Let me give you a few examples from my own experience:
- In Slovakia I was sitting in a theologically conservative seminary hearing through an interpreter solid doctrine, but the pastors are partially supported by the government and the seminary was a part of secular, state-sponsored university.
- In India we were singing some of the same hymns and choruses that we would in West, yet men and women were seated on opposite sides of the sanctuary.
- In Togo, the Scripture reading was a familiar reading from the New Testament and the music was very active, including congregational “dancing,” yet every woman wore a dress.
- In Mango the missionaries were intent on planting a church, but they spent the first 4-5 years intentionally not aggressively evangelizing and simply living among the people.
Do you see the continuity / discontinuity issue? Part of the challenge of missions is knowing what is essential and what is flexible, what is biblical principle and what is cultural context.
However, the challenge is not just in regards to missions; this is also a challenge for us today.
Understanding the Bible
The challenge is the fact that the Bible was written in a completely different time period and in a completely different culture. Yet there are many things that transcend time and culture. And this presents a very important matter for us to think through, and one that we face head-on in our texts over the next two weeks.
The church of Jesus Christ has been and continues to be comprised of men and women – there’s the continuity. But what men and women should or shouldn’t do has changed culturally. And the critical question is this: How much change is appropriate?
Additionally, we need to ask another question: What principles, concepts, or ideals transcend culture and time? Candidly, this is one of the most difficult and important interpretive decisions that we make when studying the Bible, and one that we face in the text over the next two weeks.
Just think of all the questions in this text:
- Are men required to raise their hands in prayer?
- Is a woman doing her hair or wearing jewelry improper?
- What does it mean for a woman to learn quietly?
- What does it mean for a woman not to teach or have authority over a man?
- Are women more easily deceived then men?
- How are women saved through child-bearing?

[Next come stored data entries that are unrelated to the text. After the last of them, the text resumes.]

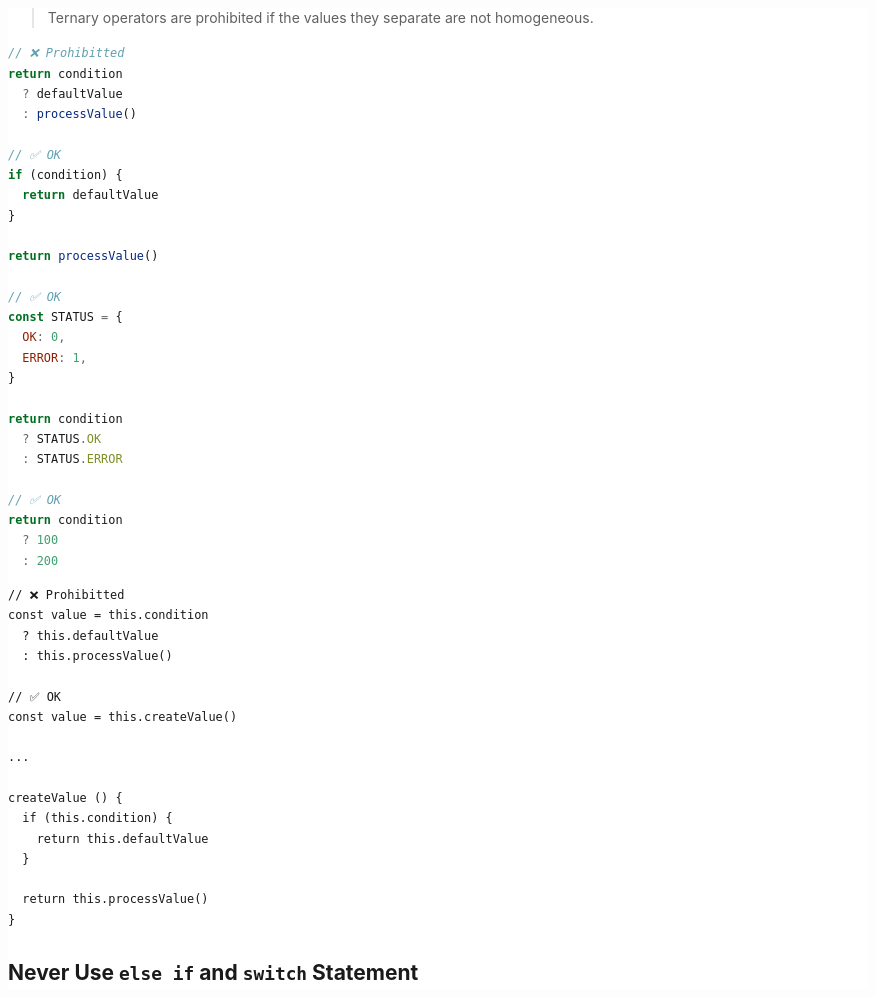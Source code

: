 > Ternary operators are prohibited if the values ​​they separate are not homogeneous.

```javascript
// ❌ Prohibitted
return condition
  ? defaultValue
  : processValue()

// ✅ OK
if (condition) {
  return defaultValue
}

return processValue()

// ✅ OK
const STATUS = {
  OK: 0,
  ERROR: 1,
}

return condition
  ? STATUS.OK
  : STATUS.ERROR

// ✅ OK
return condition
  ? 100
  : 200
```

```javascirpt
// ❌ Prohibitted
const value = this.condition
  ? this.defaultValue
  : this.processValue()

// ✅ OK
const value = this.createValue()

...

createValue () {
  if (this.condition) {
    return this.defaultValue
  }

  return this.processValue()
}
```

<a name="never-use-else-if-and-switch-statement"></a>
## Never Use `else if` and `switch` Statement
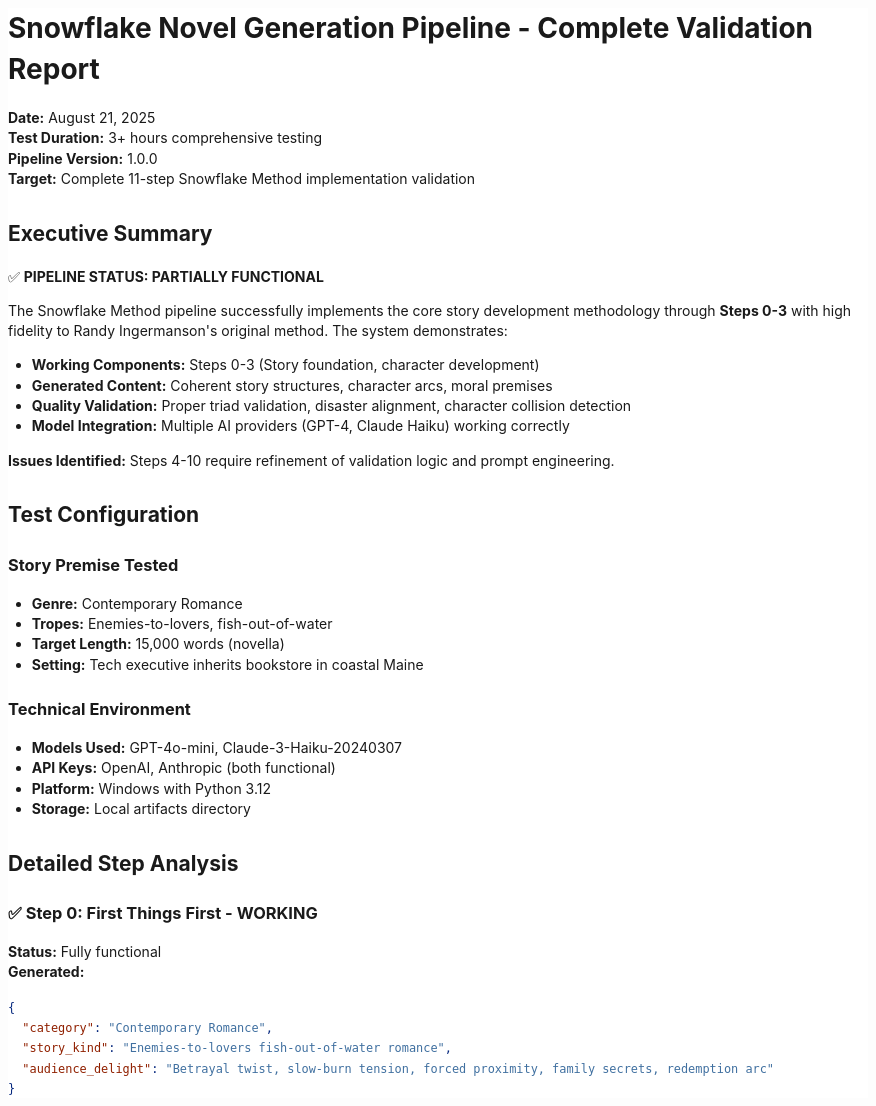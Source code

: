 # Snowflake Novel Generation Pipeline - Complete Validation Report

**Date:** August 21, 2025  
**Test Duration:** 3+ hours comprehensive testing  
**Pipeline Version:** 1.0.0  
**Target:** Complete 11-step Snowflake Method implementation validation

## Executive Summary

✅ **PIPELINE STATUS: PARTIALLY FUNCTIONAL**

The Snowflake Method pipeline successfully implements the core story development methodology through **Steps 0-3** with high fidelity to Randy Ingermanson's original method. The system demonstrates:

- **Working Components:** Steps 0-3 (Story foundation, character development)
- **Generated Content:** Coherent story structures, character arcs, moral premises
- **Quality Validation:** Proper triad validation, disaster alignment, character collision detection
- **Model Integration:** Multiple AI providers (GPT-4, Claude Haiku) working correctly

**Issues Identified:** Steps 4-10 require refinement of validation logic and prompt engineering.

## Test Configuration

### Story Premise Tested
- **Genre:** Contemporary Romance  
- **Tropes:** Enemies-to-lovers, fish-out-of-water
- **Target Length:** 15,000 words (novella)
- **Setting:** Tech executive inherits bookstore in coastal Maine

### Technical Environment
- **Models Used:** GPT-4o-mini, Claude-3-Haiku-20240307
- **API Keys:** OpenAI, Anthropic (both functional)
- **Platform:** Windows with Python 3.12
- **Storage:** Local artifacts directory

## Detailed Step Analysis

### ✅ Step 0: First Things First - **WORKING**
**Status:** Fully functional  
**Generated:**
```json
{
  "category": "Contemporary Romance",
  "story_kind": "Enemies-to-lovers fish-out-of-water romance",
  "audience_delight": "Betrayal twist, slow-burn tension, forced proximity, family secrets, redemption arc"
}
```
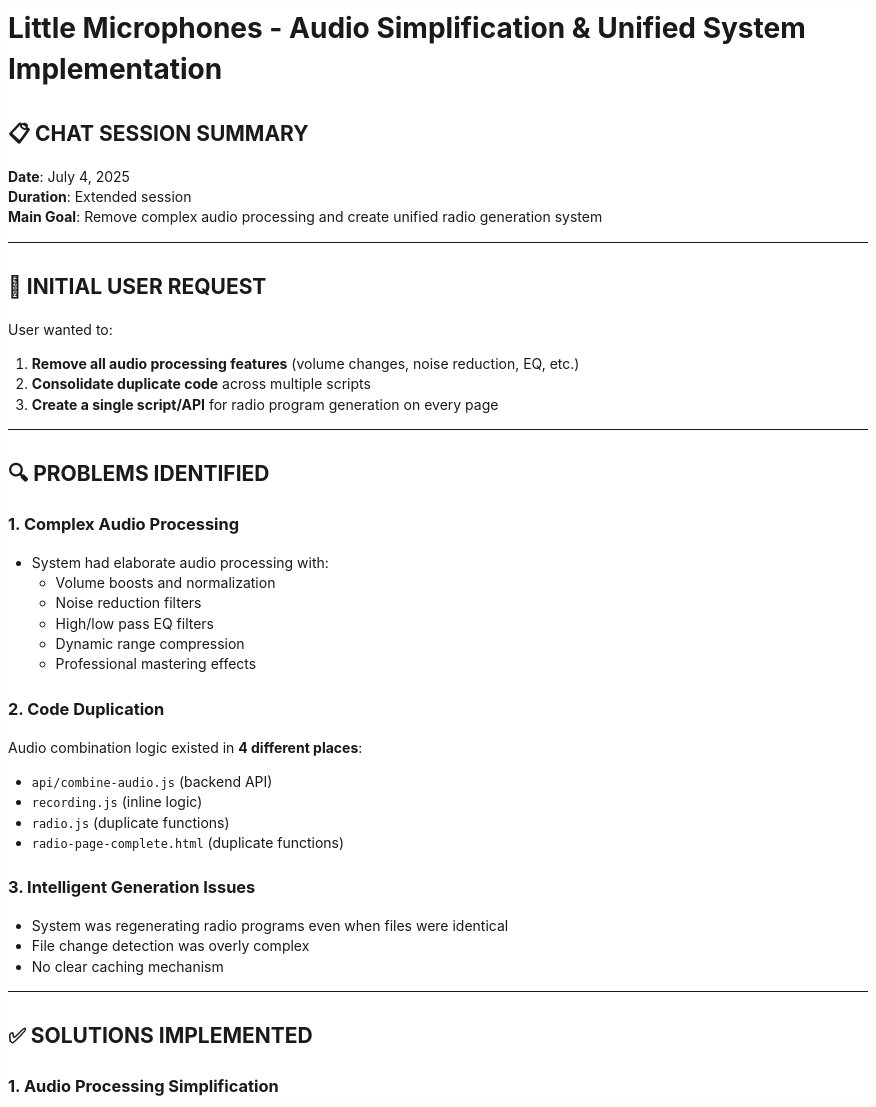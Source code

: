 # Little Microphones - Audio Simplification & Unified System Implementation

## 📋 **CHAT SESSION SUMMARY**
**Date**: July 4, 2025  
**Duration**: Extended session  
**Main Goal**: Remove complex audio processing and create unified radio generation system

---

## 🎯 **INITIAL USER REQUEST**

User wanted to:
1. **Remove all audio processing features** (volume changes, noise reduction, EQ, etc.)
2. **Consolidate duplicate code** across multiple scripts
3. **Create a single script/API** for radio program generation on every page

---

## 🔍 **PROBLEMS IDENTIFIED**

### **1. Complex Audio Processing**
- System had elaborate audio processing with:
  - Volume boosts and normalization
  - Noise reduction filters
  - High/low pass EQ filters
  - Dynamic range compression
  - Professional mastering effects

### **2. Code Duplication**
Audio combination logic existed in **4 different places**:
- `api/combine-audio.js` (backend API)
- `recording.js` (inline logic)
- `radio.js` (duplicate functions)
- `radio-page-complete.html` (duplicate functions)

### **3. Intelligent Generation Issues**
- System was regenerating radio programs even when files were identical
- File change detection was overly complex
- No clear caching mechanism

---

## ✅ **SOLUTIONS IMPLEMENTED**

### **1. Audio Processing Simplification**
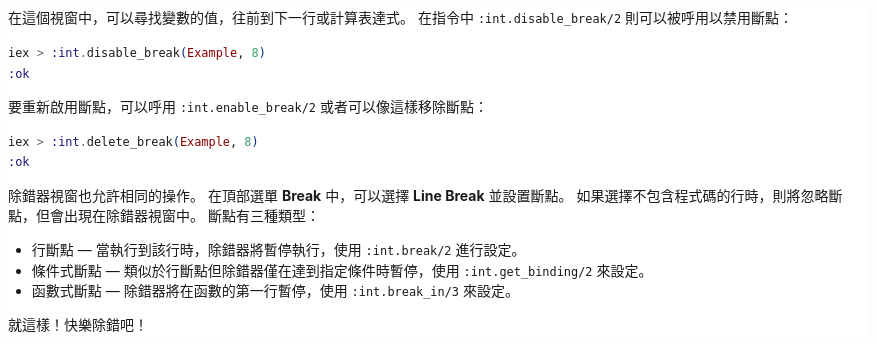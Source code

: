 在這個視窗中，可以尋找變數的值，往前到下一行或計算表達式。
在指令中 `:int.disable_break/2` 則可以被呼用以禁用斷點：

```elixir
iex > :int.disable_break(Example, 8)
:ok
```

要重新啟用斷點，可以呼用 `:int.enable_break/2` 或者可以像這樣移除斷點：

```elixir
iex > :int.delete_break(Example, 8)
:ok
```

除錯器視窗也允許相同的操作。
在頂部選單 __Break__ 中，可以選擇 __Line Break__ 並設置斷點。
如果選擇不包含程式碼的行時，則將忽略斷點，但會出現在除錯器視窗中。
斷點有三種類型：

+ 行斷點 — 當執行到該行時，除錯器將暫停執行，使用 `:int.break/2` 進行設定。
+ 條件式斷點 — 類似於行斷點但除錯器僅在達到指定條件時暫停，使用 `:int.get_binding/2` 來設定。
+ 函數式斷點 — 除錯器將在函數的第一行暫停，使用 `:int.break_in/3` 來設定。

就這樣！快樂除錯吧！
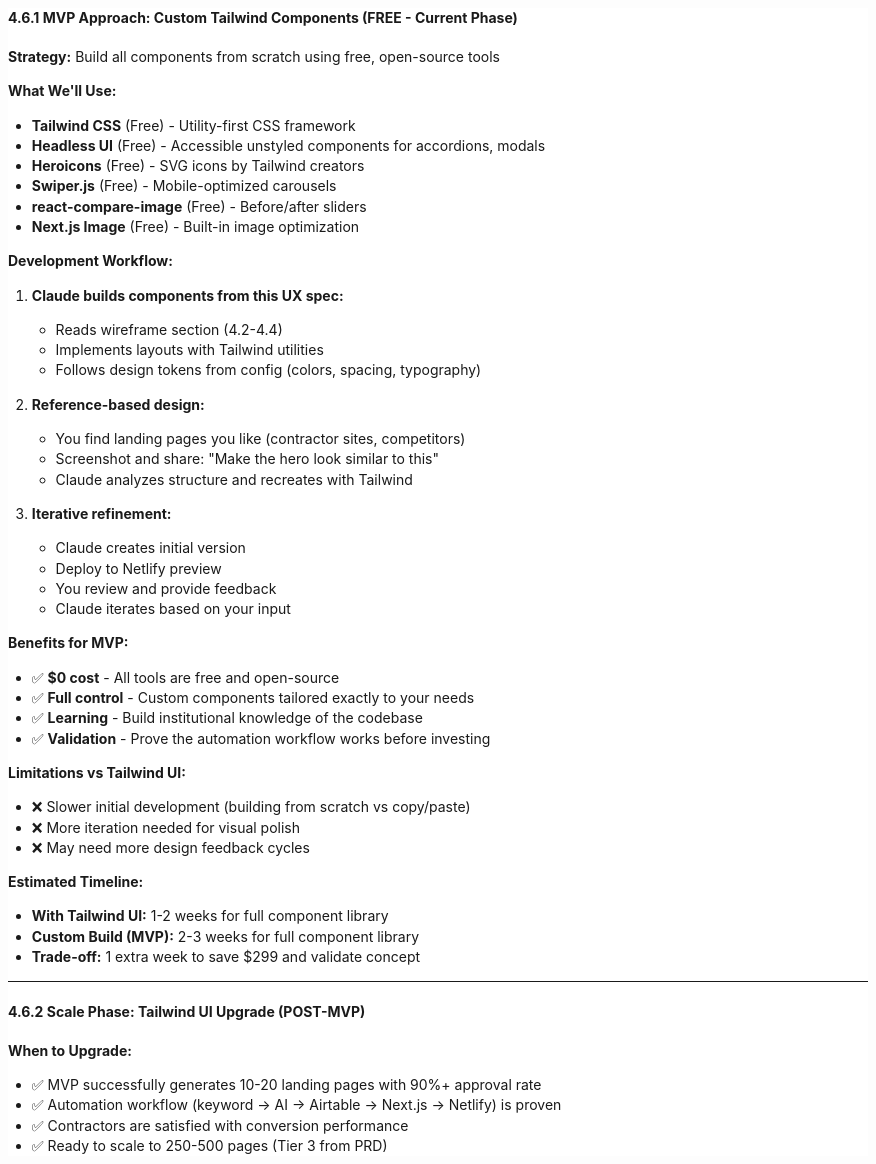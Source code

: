 #### 4.6.1 MVP Approach: Custom Tailwind Components (FREE - Current Phase)

**Strategy:** Build all components from scratch using free, open-source tools

**What We'll Use:**
- **Tailwind CSS** (Free) - Utility-first CSS framework
- **Headless UI** (Free) - Accessible unstyled components for accordions, modals
- **Heroicons** (Free) - SVG icons by Tailwind creators
- **Swiper.js** (Free) - Mobile-optimized carousels
- **react-compare-image** (Free) - Before/after sliders
- **Next.js Image** (Free) - Built-in image optimization

**Development Workflow:**
1. **Claude builds components from this UX spec:**
   - Reads wireframe section (4.2-4.4)
   - Implements layouts with Tailwind utilities
   - Follows design tokens from config (colors, spacing, typography)

2. **Reference-based design:**
   - You find landing pages you like (contractor sites, competitors)
   - Screenshot and share: "Make the hero look similar to this"
   - Claude analyzes structure and recreates with Tailwind

3. **Iterative refinement:**
   - Claude creates initial version
   - Deploy to Netlify preview
   - You review and provide feedback
   - Claude iterates based on your input

**Benefits for MVP:**
- ✅ **$0 cost** - All tools are free and open-source
- ✅ **Full control** - Custom components tailored exactly to your needs
- ✅ **Learning** - Build institutional knowledge of the codebase
- ✅ **Validation** - Prove the automation workflow works before investing

**Limitations vs Tailwind UI:**
- ❌ Slower initial development (building from scratch vs copy/paste)
- ❌ More iteration needed for visual polish
- ❌ May need more design feedback cycles

**Estimated Timeline:**
- **With Tailwind UI:** 1-2 weeks for full component library
- **Custom Build (MVP):** 2-3 weeks for full component library
- **Trade-off:** 1 extra week to save $299 and validate concept

---

#### 4.6.2 Scale Phase: Tailwind UI Upgrade (POST-MVP)

**When to Upgrade:**
- ✅ MVP successfully generates 10-20 landing pages with 90%+ approval rate
- ✅ Automation workflow (keyword → AI → Airtable → Next.js → Netlify) is proven
- ✅ Contractors are satisfied with conversion performance
- ✅ Ready to scale to 250-500 pages (Tier 3 from PRD)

Before we get into the specifics of this text, let me give you an overview of how to think about think about interpreting the Bible. John Stott, in his commentary on 1 Timothy, provides two helpful principles:
1) The principle of harmony. The Bible, as the written Word of God, has a unity to it such that God does not contradict himself. Although the Bible has a rich diversity to it, there is an underlying consistency to it which requires us to interpret each text in light of the total biblical context. This, incidentally, is one of the weaknesses of expositional preaching because we are looking so closely at one passage that we could see it in an isolated way. Therefore, it is important when we are looking at a text like this to see the bigger, consistent themes in the Bible of which this text is a part. Verses 8-15 taken independently would not seem to accurately portray the equality of men and women as it relates to being an image bearer or our status as God’s children. A failure to understand the whole will cause a person to take this passage so literally that the wrong conclusions would be draw or wrong behaviors justified. An example of this would be saying that 1 Corinthians 11 is a biblical mandate that all women should wear head coverings.
2) The principle of history. The Bible was not written in a cultural vacuum but was given to people in particular historical and cultural settings. Every text has a cultural context such that God’s word has incredible relevance to the issues in the lives of his people. God didn’t simply issue culture-free maxims, he stooped to our level and addressed our issues. Therefore, the Bible is incredibly relevant, and it was written with practical application in mind. However, that poses a unique interpretive challenge in that one has to determine the transferability of the cultural commands to our present day context. This is hard work because you have to not only understand what was happening when the Bible was written, but also know how to link it to today. A failure to do this well could result in wrongly prescribing something the Bible intended to have limited application or in a person using the culture in which the Bible was written to minimize important truths. An example of this would be saying that homosexuality should be viewed differently in 2012 than it was in the Bible because our culture has changed.
The challenge here is significant and important. The interpreter of the Bible has to take cultural and historical background, biblical theology, comparative analysis of other passages, exegetical work, the meaning of words, and the intent of the author all into consideration as we consider difficult texts like these. It is hard work.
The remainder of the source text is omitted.